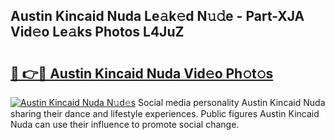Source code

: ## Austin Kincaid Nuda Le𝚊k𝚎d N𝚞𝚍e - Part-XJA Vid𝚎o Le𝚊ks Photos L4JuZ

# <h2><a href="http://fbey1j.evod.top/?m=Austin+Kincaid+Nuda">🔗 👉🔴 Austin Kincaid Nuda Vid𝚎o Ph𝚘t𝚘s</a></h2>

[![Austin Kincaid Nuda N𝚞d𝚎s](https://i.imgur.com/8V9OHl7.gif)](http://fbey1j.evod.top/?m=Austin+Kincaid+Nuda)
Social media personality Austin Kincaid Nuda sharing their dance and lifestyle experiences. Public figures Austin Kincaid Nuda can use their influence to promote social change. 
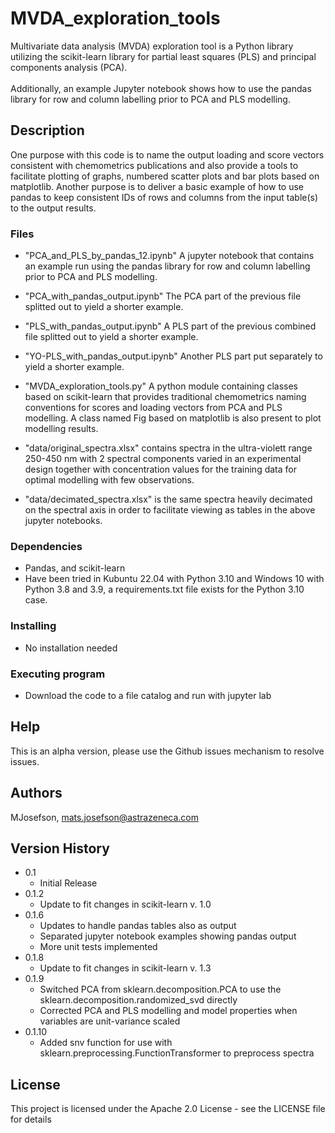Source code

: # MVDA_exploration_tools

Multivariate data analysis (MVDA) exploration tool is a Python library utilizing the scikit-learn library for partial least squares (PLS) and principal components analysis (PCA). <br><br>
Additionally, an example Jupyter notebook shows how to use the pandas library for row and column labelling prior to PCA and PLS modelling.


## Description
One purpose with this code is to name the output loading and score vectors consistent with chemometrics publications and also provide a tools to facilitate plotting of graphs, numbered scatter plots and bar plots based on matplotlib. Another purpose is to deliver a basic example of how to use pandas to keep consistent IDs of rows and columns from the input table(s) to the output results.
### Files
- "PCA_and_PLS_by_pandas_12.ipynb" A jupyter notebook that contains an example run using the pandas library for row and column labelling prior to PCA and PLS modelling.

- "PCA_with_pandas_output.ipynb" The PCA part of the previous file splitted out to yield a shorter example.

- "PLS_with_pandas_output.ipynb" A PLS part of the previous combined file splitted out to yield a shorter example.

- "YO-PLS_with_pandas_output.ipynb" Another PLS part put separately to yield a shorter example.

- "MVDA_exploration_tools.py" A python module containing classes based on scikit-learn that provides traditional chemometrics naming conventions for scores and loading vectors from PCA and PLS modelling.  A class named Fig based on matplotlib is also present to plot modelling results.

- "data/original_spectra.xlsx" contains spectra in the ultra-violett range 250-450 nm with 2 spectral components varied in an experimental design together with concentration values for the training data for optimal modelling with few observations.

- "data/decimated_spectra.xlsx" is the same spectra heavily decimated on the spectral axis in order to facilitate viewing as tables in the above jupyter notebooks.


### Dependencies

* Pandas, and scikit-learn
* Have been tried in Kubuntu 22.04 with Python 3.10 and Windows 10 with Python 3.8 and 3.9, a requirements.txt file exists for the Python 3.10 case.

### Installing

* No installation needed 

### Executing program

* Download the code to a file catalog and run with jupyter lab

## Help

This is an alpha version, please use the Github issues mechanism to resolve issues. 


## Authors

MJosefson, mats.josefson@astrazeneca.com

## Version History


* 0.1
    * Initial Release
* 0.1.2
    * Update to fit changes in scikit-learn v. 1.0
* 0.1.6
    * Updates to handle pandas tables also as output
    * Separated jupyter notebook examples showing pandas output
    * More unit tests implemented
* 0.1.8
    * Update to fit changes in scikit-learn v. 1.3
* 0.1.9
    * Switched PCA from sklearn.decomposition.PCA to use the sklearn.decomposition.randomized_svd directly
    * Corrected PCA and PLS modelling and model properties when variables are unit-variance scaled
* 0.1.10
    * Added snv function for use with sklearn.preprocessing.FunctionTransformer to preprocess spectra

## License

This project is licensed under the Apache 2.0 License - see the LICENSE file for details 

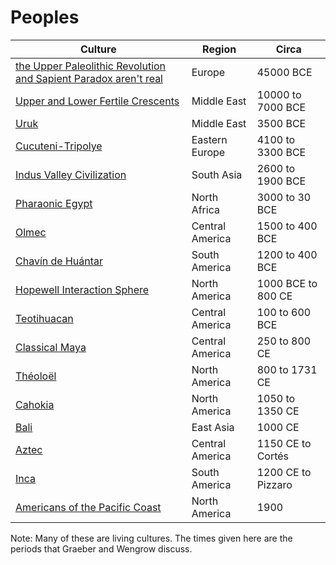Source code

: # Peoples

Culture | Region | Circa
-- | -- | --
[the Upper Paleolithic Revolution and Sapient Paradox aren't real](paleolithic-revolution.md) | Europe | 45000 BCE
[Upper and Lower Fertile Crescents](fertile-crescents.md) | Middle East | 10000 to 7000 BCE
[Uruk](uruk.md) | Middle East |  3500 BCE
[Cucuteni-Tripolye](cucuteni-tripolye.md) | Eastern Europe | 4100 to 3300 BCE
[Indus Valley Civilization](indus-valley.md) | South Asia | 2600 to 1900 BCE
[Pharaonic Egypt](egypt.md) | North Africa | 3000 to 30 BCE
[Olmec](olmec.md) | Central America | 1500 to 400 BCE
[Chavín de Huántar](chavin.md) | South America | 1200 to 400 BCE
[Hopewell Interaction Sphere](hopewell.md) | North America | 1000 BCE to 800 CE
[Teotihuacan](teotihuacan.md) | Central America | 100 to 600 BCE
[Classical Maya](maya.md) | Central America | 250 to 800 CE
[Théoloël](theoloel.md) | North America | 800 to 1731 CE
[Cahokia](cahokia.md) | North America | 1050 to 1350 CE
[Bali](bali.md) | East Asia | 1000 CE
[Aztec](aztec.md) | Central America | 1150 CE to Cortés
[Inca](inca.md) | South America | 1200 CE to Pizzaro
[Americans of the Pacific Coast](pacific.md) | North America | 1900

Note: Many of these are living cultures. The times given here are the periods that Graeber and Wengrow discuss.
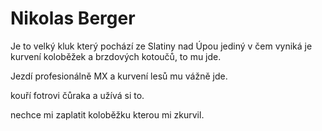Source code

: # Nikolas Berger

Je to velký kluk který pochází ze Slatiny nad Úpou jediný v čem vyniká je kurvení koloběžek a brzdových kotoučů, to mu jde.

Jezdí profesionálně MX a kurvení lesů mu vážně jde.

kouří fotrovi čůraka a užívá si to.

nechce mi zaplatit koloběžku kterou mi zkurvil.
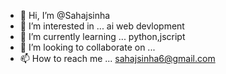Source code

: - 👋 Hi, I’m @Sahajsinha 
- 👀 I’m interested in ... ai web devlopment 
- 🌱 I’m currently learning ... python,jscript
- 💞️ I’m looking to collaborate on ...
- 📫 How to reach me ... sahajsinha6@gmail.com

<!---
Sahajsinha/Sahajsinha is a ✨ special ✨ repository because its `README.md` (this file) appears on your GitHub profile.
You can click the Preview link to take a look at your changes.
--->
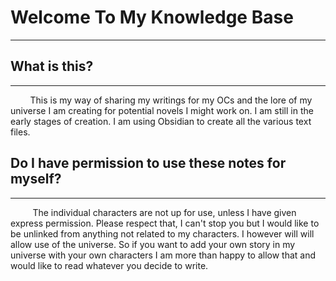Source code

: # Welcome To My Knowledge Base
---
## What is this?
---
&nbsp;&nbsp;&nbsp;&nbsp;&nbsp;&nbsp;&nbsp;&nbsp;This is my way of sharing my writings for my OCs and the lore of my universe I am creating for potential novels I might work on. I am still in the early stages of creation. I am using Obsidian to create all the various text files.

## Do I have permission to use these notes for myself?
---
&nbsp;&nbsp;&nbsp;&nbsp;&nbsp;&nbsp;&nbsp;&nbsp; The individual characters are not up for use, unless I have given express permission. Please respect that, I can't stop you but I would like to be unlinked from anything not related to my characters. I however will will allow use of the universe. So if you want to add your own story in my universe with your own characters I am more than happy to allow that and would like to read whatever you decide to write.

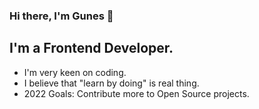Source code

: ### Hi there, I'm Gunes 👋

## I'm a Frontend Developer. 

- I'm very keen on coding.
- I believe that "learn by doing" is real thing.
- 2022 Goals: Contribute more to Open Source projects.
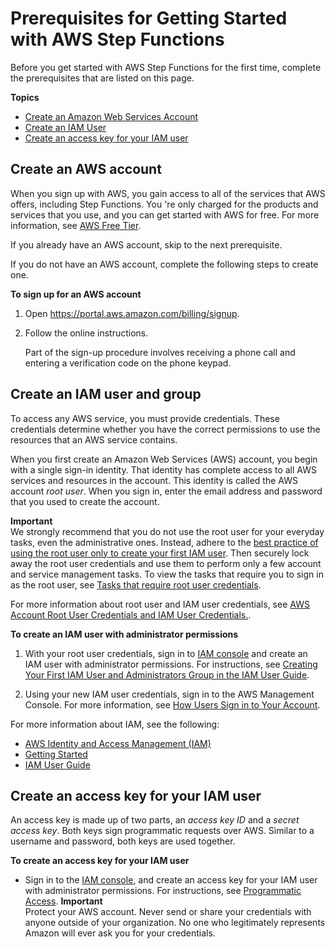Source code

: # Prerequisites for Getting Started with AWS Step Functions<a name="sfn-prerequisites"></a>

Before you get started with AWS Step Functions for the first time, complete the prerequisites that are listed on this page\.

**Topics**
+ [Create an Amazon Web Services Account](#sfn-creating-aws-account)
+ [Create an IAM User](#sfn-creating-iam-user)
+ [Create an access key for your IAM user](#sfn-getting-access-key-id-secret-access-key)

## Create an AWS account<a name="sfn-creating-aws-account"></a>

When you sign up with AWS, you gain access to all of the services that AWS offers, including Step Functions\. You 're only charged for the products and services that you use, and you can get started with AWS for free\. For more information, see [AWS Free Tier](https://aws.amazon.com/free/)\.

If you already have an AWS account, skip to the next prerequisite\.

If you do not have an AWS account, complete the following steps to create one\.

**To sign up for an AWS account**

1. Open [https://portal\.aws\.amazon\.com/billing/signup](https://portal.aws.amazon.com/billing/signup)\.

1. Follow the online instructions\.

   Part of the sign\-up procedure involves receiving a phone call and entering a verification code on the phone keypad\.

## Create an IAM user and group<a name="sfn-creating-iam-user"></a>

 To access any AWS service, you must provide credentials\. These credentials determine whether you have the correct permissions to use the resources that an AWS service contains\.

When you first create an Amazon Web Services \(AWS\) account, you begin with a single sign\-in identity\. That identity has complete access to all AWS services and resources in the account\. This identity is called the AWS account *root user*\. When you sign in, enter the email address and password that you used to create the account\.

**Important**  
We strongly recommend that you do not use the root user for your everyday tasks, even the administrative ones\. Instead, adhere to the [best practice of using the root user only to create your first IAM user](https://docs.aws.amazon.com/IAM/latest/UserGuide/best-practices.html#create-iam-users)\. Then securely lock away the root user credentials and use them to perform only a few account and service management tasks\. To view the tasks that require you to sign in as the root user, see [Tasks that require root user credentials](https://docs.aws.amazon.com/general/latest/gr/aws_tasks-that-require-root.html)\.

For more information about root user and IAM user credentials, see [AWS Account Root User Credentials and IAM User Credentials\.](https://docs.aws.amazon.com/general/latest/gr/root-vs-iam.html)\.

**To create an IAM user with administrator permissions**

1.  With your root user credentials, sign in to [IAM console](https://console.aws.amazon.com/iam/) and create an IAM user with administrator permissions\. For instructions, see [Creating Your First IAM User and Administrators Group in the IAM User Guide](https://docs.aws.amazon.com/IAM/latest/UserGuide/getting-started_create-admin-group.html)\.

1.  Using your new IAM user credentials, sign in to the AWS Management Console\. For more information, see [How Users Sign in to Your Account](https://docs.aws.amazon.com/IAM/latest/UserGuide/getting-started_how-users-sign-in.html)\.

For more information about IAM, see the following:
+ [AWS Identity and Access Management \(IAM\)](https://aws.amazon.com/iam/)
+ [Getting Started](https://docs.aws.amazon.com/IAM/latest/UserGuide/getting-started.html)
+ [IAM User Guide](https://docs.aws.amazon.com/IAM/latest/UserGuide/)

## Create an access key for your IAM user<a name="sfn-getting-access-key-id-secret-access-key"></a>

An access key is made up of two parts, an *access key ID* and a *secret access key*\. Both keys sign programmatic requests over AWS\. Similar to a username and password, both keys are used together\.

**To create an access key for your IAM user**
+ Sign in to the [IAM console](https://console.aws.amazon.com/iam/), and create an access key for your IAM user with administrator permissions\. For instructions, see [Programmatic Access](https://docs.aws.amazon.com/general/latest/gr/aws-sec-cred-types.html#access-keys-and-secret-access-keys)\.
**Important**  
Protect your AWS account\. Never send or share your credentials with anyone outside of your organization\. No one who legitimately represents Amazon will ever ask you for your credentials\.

### TASK BRIEF
Your answer must be everything above from the line with "[![Austin Kincaid Nuda" down to the line with "## Description", word for word, and no pictures.

### RESPONSE TO THE TASK
[![Austin Kincaid Nuda N𝚞d𝚎s](https://i.imgur.com/8V9OHl7.gif)](http://fbey1j.evod.top/?m=Austin+Kincaid+Nuda)
Social media personality Austin Kincaid Nuda sharing their dance and lifestyle experiences. Public figures Austin Kincaid Nuda can use their influence to promote social change. 
Source code

: # MVDA_exploration_tools

Multivariate data analysis (MVDA) exploration tool is a Python library utilizing the scikit-learn library for partial least squares (PLS) and principal components analysis (PCA). <br><br>
Additionally, an example Jupyter notebook shows how to use the pandas library for row and column labelling prior to PCA and PLS modelling.


## Description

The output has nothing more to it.